*YOUR TASK:* Gather, from the listing beneath this task, every line holding the string "User".

(RAW DATA Opens)

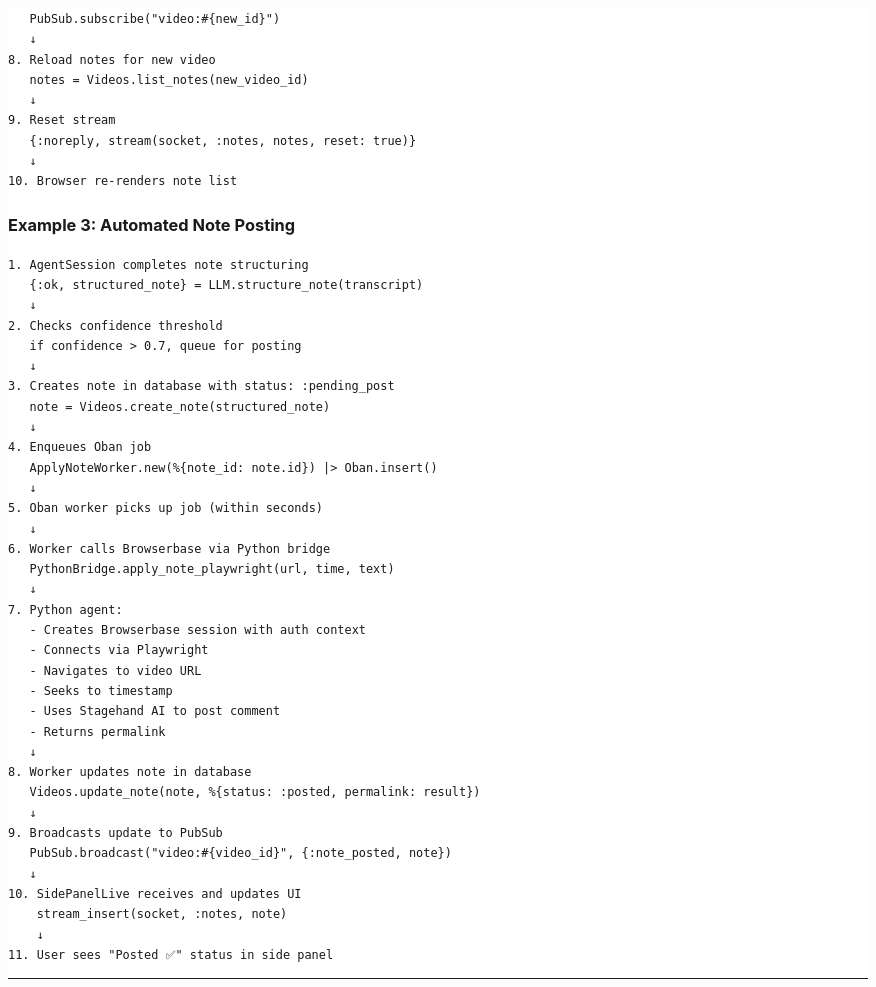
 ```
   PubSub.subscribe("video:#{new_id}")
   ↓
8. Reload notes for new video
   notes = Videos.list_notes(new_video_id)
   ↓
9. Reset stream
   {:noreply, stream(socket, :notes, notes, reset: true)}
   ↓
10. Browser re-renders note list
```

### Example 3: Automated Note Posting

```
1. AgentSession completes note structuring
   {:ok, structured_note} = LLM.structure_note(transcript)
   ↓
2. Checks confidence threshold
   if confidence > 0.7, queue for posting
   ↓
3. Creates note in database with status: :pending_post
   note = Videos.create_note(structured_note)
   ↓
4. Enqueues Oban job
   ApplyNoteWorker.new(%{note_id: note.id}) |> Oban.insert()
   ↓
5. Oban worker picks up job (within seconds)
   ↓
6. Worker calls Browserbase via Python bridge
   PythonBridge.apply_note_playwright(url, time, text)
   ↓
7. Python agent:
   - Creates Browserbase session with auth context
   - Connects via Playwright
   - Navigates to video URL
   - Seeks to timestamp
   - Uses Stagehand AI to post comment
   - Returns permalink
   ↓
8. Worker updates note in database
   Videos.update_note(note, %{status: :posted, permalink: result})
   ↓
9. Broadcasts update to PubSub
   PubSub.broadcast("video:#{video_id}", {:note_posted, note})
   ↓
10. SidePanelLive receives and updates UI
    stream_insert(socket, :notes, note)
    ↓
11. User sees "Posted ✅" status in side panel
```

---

(RAW DATA Closes)
(RAW DATA Opens)

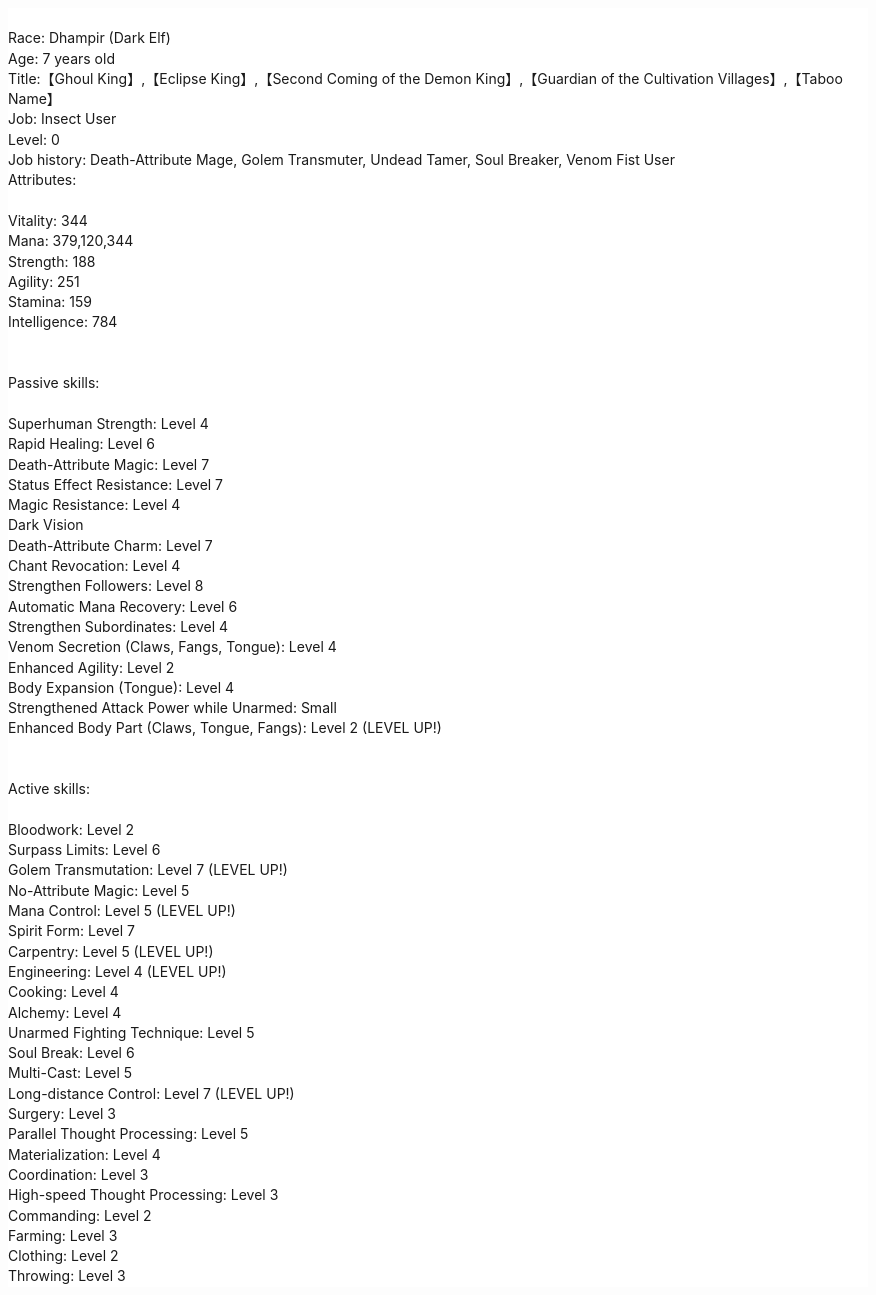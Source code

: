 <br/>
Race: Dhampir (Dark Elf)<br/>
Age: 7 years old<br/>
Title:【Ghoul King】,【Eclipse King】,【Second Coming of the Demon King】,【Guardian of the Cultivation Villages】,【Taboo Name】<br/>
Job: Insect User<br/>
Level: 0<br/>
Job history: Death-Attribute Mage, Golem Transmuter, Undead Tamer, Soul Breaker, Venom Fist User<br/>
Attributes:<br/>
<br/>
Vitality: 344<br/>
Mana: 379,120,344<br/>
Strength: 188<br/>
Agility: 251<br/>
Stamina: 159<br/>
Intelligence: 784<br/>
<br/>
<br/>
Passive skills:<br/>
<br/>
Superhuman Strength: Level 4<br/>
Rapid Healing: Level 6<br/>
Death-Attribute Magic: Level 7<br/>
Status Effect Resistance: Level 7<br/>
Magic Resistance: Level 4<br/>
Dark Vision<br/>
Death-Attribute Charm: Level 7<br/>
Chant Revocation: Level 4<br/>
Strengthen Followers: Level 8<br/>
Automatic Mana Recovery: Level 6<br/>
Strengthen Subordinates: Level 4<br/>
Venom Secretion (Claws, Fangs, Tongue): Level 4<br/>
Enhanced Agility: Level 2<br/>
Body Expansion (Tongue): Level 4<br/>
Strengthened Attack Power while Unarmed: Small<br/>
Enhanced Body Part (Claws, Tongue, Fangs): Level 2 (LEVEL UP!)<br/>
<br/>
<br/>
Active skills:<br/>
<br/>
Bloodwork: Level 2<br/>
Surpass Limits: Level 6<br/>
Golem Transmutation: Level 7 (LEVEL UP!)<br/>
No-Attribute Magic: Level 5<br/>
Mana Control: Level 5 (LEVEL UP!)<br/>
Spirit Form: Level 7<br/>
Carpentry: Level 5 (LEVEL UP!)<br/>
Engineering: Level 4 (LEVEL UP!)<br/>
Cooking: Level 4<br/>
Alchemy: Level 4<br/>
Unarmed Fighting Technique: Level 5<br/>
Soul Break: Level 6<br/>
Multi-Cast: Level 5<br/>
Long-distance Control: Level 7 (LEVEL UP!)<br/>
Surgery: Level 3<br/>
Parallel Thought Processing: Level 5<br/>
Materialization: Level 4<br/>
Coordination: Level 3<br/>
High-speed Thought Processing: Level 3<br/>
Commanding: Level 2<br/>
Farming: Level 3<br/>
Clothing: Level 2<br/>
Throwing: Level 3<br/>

(RAW DATA Closes)

*OUTPUT FOR THIS EXERCISE:*
11. User sees "Posted ✅" status in side panel
Job: Insect User<br/>
Job history: Death-Attribute Mage, Golem Transmuter, Undead Tamer, Soul Breaker, Venom Fist User<br/>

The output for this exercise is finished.